After much thought, I’ve been integrating all three possible stacks (DCAS+freelist, CAS+SMR, CAS+freelist) into a single unified API and set of source files.
It’s actually going well – I had misgivings, I still do to an extent, but it’s felt right enough as I’ve been going that I’m feeling quite positive about it.
I realised something just now though – back on the question of havinng a single global SMR or one per data structure instance.
Having one per data structure scales better; but not in the way you’d think. Actually using a single global SMR is only a problem when it comes to data structure instance deletion – which unfortunately, impacts normal operation. During normal operation (apart from the delete problem), it’s better than one per dats structure, because the thread state lists are basically read-only and are shared.
The delete problem is that if on element release from SMR we need to perform operations which require the data structure state (one example being SMR+freelist, where on release we need to push back to the freelist), then on data structure instance delete we cannot delete the instance state until we know all elements have emerged from SMR (since they will access that state), and for many data structure types (not all) the only way we can know that is to track the number of elements currently in SMR, and that means we now have all threads using a data structure all trying to do atomic inc/dec on a single counter. This does not scale. It’s bad enough that the stack and freelist work like this anyway – but to have it *again* only makes things worse.

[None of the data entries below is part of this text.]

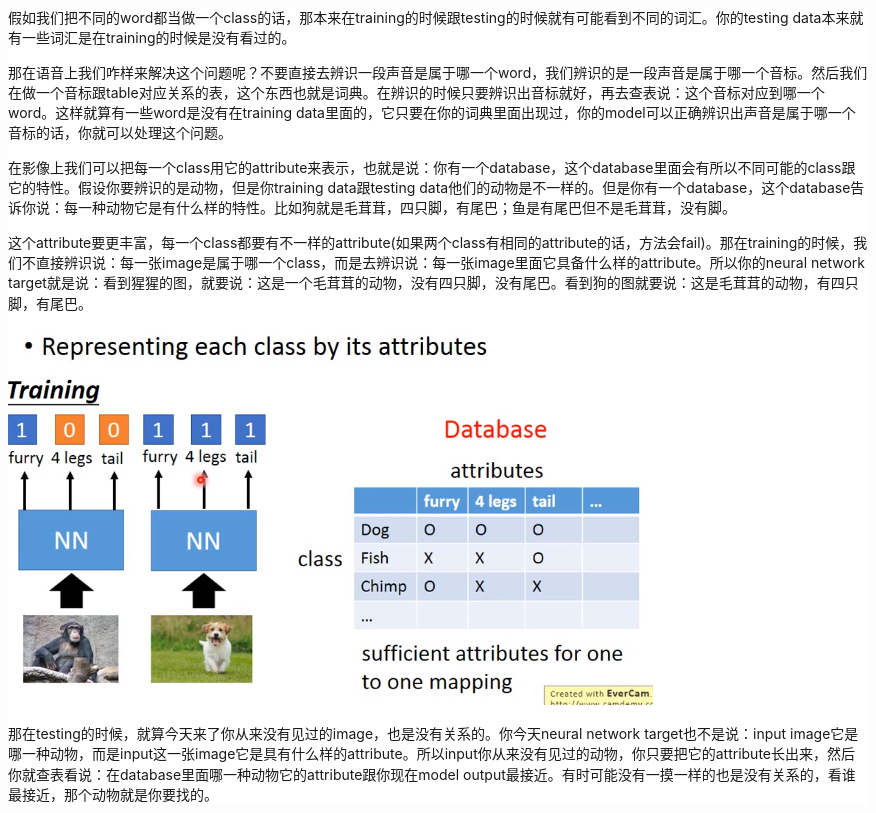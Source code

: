 假如我们把不同的word都当做一个class的话，那本来在training的时候跟testing的时候就有可能看到不同的词汇。你的testing data本来就有一些词汇是在training的时候是没有看过的。

那在语音上我们咋样来解决这个问题呢？不要直接去辨识一段声音是属于哪一个word，我们辨识的是一段声音是属于哪一个音标。然后我们在做一个音标跟table对应关系的表，这个东西也就是词典。在辨识的时候只要辨识出音标就好，再去查表说：这个音标对应到哪一个word。这样就算有一些word是没有在training data里面的，它只要在你的词典里面出现过，你的model可以正确辨识出声音是属于哪一个音标的话，你就可以处理这个问题。




在影像上我们可以把每一个class用它的attribute来表示，也就是说：你有一个database，这个database里面会有所以不同可能的class跟它的特性。假设你要辨识的是动物，但是你training data跟testing data他们的动物是不一样的。但是你有一个database，这个database告诉你说：每一种动物它是有什么样的特性。比如狗就是毛茸茸，四只脚，有尾巴；鱼是有尾巴但不是毛茸茸，没有脚。

这个attribute要更丰富，每一个class都要有不一样的attribute(如果两个class有相同的attribute的话，方法会fail)。那在training的时候，我们不直接辨识说：每一张image是属于哪一个class，而是去辨识说：每一张image里面它具备什么样的attribute。所以你的neural network target就是说：看到猩猩的图，就要说：这是一个毛茸茸的动物，没有四只脚，没有尾巴。看到狗的图就要说：这是毛茸茸的动物，有四只脚，有尾巴。

![在这里插入图片描述](res/chapter30-24.png)







那在testing的时候，就算今天来了你从来没有见过的image，也是没有关系的。你今天neural network target也不是说：input image它是哪一种动物，而是input这一张image它是具有什么样的attribute。所以input你从来没有见过的动物，你只要把它的attribute长出来，然后你就查表看说：在database里面哪一种动物它的attribute跟你现在model output最接近。有时可能没有一摸一样的也是没有关系的，看谁最接近，那个动物就是你要找的。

So, the alternative, one SMR per data structure instance, that has the problem that we cannot have a thread register and then keep track of its state with every data structure instance (just not practical) so we have to have thread instance lookup. This means a call to get the thread ID (how slow is that? if it uses thread local store, it could be very slow – TLS seems in general to be poorly implemented) and then we need to perform a hash lookup, which given that we’ll need a TLB lookup for the hash state and then another for the element, and then down the list, you’re looking at *tons* of memory access. But – and here’s the thing – it’s all *uncontended* memory access. It’s not tons of threads invalidating each others cache lines on a single atomic counter.
One other problem thought (mentioned in previous posts) with one SMR per DSI (data structure instance – I’m fed up of typing it) is thread retirement. When a thread goes away, you don’t know it’s happened. That’s awkward.